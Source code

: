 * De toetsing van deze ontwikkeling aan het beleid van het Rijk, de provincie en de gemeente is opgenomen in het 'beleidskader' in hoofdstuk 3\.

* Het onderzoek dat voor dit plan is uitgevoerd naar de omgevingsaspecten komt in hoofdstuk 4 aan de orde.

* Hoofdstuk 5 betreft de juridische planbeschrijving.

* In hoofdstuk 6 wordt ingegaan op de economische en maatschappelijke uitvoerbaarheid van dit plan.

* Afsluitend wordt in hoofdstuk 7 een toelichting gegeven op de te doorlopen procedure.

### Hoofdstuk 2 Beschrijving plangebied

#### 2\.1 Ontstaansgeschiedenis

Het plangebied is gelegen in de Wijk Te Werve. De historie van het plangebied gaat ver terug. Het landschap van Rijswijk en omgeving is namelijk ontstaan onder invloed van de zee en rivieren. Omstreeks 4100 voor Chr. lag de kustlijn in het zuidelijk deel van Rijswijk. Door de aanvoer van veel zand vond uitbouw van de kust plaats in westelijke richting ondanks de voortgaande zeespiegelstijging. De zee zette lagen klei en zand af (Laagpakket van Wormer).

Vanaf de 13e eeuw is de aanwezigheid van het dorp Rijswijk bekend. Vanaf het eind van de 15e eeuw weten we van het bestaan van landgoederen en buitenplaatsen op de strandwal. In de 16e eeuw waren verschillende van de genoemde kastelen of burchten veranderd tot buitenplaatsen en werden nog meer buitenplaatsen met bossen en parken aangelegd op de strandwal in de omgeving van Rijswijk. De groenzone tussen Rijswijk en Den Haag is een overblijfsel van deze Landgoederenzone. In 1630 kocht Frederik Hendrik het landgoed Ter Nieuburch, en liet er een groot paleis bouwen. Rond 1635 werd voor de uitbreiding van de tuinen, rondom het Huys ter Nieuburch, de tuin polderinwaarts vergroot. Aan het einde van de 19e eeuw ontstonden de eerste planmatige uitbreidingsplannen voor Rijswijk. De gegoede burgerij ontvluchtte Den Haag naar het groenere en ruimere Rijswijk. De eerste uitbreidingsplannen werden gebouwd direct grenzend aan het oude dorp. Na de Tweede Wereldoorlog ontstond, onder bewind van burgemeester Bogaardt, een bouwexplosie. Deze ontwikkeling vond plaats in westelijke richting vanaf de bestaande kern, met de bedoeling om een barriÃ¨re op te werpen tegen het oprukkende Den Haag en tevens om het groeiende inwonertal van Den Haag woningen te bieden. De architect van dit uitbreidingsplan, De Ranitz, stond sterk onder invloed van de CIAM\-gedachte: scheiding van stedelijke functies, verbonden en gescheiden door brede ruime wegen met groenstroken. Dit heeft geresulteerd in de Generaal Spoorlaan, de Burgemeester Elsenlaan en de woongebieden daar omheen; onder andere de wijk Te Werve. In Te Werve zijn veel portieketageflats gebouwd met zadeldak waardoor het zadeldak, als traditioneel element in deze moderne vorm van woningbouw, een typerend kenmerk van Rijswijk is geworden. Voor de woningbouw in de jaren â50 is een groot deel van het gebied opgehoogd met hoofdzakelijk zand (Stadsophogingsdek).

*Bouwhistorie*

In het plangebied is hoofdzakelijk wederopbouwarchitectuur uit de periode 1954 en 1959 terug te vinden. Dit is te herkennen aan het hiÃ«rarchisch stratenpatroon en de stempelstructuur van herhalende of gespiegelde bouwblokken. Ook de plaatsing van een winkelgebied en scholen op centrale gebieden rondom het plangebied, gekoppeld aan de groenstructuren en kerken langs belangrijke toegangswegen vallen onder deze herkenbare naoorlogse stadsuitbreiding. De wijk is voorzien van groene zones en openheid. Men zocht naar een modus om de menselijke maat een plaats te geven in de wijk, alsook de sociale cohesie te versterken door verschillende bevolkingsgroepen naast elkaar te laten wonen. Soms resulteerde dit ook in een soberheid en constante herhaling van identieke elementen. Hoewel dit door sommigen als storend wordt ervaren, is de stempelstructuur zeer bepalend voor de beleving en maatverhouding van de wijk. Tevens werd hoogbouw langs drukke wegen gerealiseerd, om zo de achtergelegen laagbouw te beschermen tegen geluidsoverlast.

========================================

● **TASK TO CARRY OUT**:
Copying word for word, give each line of the data above from the first one through the line containing "Het plangebied is gelegen", and nothing else.

● **SOLUTION TO THIS PROBLEM**:
Source code

: * De toetsing van deze ontwikkeling aan het beleid van het Rijk, de provincie en de gemeente is opgenomen in het 'beleidskader' in hoofdstuk 3\.

* Het onderzoek dat voor dit plan is uitgevoerd naar de omgevingsaspecten komt in hoofdstuk 4 aan de orde.

* Hoofdstuk 5 betreft de juridische planbeschrijving.

* In hoofdstuk 6 wordt ingegaan op de economische en maatschappelijke uitvoerbaarheid van dit plan.

* Afsluitend wordt in hoofdstuk 7 een toelichting gegeven op de te doorlopen procedure.

### Hoofdstuk 2 Beschrijving plangebied

#### 2\.1 Ontstaansgeschiedenis

Het plangebied is gelegen in de Wijk Te Werve. De historie van het plangebied gaat ver terug. Het landschap van Rijswijk en omgeving is namelijk ontstaan onder invloed van de zee en rivieren. Omstreeks 4100 voor Chr. lag de kustlijn in het zuidelijk deel van Rijswijk. Door de aanvoer van veel zand vond uitbouw van de kust plaats in westelijke richting ondanks de voortgaande zeespiegelstijging. De zee zette lagen klei en zand af (Laagpakket van Wormer).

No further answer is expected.